* [Work to be completed]
Could you write out the lines below exactly, beginning with the first and finishing with the one that contains "reduziert die Trainingszeit"?

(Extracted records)

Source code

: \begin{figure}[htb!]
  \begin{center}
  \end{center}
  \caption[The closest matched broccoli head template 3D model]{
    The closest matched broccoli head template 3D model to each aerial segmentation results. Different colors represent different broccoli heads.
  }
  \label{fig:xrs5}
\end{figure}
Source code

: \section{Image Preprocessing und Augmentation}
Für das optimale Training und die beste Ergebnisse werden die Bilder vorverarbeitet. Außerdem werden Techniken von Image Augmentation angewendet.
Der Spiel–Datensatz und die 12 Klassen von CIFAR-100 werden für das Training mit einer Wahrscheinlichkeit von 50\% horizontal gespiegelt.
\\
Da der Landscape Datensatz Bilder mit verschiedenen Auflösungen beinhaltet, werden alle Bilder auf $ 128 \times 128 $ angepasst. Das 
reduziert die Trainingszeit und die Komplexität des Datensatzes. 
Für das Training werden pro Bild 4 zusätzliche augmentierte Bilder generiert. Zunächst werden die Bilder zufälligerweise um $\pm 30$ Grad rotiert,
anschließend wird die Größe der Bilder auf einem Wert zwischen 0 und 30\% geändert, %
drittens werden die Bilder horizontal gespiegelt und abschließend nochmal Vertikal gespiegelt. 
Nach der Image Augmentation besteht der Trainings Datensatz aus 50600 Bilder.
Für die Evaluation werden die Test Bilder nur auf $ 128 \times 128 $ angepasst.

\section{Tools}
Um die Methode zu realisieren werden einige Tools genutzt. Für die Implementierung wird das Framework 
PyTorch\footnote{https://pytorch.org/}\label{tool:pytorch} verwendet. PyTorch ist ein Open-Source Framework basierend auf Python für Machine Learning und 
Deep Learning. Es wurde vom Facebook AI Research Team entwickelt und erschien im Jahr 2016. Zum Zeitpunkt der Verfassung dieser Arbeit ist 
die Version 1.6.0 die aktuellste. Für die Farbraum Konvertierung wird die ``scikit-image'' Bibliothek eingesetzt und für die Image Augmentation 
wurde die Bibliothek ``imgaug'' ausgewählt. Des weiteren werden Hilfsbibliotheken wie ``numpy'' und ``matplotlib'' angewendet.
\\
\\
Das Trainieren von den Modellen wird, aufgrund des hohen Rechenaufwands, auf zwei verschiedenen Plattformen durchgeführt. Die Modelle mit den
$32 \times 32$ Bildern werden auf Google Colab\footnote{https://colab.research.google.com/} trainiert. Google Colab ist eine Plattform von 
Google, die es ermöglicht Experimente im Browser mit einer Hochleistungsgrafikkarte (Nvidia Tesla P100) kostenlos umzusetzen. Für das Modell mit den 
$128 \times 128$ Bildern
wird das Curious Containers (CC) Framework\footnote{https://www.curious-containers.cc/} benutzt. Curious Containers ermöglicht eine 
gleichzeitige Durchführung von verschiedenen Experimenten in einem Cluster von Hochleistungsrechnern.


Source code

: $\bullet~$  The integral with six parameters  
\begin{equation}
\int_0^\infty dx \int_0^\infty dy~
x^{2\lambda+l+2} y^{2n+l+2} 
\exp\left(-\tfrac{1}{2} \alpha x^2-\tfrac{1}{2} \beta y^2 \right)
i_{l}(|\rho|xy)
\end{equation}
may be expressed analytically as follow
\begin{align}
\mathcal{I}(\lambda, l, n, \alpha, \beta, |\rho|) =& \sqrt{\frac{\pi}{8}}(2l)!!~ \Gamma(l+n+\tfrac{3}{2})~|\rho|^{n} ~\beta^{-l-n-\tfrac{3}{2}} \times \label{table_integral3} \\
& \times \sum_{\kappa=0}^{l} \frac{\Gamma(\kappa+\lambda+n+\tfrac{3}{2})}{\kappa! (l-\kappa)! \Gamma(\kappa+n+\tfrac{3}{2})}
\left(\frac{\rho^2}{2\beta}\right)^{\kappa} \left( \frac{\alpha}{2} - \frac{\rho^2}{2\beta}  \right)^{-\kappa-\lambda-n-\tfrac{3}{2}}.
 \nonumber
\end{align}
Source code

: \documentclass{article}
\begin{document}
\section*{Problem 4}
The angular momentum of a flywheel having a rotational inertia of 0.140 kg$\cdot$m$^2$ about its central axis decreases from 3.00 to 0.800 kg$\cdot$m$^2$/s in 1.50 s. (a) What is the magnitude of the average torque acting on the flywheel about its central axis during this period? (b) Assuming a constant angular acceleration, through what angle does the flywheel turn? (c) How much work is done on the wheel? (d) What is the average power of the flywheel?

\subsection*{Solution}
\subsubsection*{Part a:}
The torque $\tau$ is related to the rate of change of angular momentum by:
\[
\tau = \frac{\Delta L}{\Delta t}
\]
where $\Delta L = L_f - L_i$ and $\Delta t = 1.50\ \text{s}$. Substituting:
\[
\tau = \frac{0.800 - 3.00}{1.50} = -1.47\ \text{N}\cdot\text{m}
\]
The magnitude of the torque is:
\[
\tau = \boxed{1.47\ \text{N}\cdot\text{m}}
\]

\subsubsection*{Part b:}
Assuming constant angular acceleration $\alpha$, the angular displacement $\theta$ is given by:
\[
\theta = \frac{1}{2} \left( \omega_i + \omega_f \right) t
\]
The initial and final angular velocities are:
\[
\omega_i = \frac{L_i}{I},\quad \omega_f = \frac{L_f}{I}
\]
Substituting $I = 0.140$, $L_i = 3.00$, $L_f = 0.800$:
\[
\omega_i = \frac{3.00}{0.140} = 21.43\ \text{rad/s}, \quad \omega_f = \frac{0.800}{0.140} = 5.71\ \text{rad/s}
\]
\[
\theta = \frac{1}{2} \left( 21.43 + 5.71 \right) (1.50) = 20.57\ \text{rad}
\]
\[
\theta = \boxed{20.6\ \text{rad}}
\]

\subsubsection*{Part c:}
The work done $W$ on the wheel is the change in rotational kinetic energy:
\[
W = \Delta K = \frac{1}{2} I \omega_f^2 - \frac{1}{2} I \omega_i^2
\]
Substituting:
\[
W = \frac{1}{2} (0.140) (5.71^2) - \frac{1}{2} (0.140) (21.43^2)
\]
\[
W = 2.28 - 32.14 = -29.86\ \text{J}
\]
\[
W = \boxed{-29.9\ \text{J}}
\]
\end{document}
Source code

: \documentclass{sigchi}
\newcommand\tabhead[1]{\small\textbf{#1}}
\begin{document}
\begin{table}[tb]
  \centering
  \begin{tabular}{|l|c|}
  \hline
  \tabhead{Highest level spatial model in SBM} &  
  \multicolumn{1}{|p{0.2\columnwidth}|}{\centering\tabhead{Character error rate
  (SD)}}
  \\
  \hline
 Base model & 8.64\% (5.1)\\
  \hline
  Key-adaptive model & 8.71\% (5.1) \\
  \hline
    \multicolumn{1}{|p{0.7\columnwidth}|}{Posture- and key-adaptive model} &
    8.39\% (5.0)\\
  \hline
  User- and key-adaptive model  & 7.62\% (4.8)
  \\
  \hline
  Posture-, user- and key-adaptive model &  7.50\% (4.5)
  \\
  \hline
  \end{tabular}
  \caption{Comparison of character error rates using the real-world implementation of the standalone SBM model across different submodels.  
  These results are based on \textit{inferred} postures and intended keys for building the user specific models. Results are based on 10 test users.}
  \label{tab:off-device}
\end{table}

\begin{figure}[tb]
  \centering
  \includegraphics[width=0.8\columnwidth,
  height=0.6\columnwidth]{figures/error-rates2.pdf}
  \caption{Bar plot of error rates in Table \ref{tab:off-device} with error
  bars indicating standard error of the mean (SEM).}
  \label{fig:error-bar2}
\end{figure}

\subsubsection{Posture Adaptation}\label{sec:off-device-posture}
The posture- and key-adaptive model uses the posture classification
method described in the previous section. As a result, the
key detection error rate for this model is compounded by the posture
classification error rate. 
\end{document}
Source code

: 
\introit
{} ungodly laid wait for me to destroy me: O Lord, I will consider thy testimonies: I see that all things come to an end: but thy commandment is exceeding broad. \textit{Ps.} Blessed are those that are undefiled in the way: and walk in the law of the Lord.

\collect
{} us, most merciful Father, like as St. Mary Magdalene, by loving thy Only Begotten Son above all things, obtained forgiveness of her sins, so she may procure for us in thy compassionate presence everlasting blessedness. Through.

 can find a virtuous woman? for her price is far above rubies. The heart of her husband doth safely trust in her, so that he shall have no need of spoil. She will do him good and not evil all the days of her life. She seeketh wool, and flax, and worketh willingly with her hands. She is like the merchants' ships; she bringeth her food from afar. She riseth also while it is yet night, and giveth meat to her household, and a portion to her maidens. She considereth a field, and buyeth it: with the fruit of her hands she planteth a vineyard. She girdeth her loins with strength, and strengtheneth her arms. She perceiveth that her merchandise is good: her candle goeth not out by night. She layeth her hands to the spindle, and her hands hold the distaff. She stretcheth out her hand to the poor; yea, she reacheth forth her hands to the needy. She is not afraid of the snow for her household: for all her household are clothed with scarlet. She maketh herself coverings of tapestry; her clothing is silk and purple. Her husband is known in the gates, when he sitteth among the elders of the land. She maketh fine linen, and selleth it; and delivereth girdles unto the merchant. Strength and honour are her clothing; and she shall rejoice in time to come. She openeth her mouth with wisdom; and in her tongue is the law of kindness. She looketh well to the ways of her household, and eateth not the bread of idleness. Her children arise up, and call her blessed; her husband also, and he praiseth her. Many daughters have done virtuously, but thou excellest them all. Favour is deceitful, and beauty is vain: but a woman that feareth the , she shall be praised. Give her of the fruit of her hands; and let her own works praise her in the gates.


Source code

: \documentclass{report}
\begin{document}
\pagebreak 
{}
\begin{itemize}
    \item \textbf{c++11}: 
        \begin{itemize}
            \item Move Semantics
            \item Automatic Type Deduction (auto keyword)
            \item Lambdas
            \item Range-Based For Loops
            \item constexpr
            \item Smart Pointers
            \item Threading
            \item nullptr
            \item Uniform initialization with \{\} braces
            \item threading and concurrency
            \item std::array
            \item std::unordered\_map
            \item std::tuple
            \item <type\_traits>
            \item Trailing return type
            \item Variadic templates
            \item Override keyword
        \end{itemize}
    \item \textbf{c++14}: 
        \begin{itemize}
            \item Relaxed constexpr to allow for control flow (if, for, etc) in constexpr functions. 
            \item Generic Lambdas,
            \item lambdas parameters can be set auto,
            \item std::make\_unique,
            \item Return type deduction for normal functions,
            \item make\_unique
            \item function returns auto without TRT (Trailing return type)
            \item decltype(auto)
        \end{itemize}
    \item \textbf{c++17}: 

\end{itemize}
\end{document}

* [Written solution]
Source code

: \begin{figure}[htb!]
  \begin{center}
  \end{center}
  \caption[The closest matched broccoli head template 3D model]{
    The closest matched broccoli head template 3D model to each aerial segmentation results. Different colors represent different broccoli heads.
  }
  \label{fig:xrs5}
\end{figure}
Source code

: \section{Image Preprocessing und Augmentation}
Für das optimale Training und die beste Ergebnisse werden die Bilder vorverarbeitet. Außerdem werden Techniken von Image Augmentation angewendet.
Der Spiel–Datensatz und die 12 Klassen von CIFAR-100 werden für das Training mit einer Wahrscheinlichkeit von 50\% horizontal gespiegelt.
\\
Da der Landscape Datensatz Bilder mit verschiedenen Auflösungen beinhaltet, werden alle Bilder auf $ 128 \times 128 $ angepasst. Das 
reduziert die Trainingszeit und die Komplexität des Datensatzes. 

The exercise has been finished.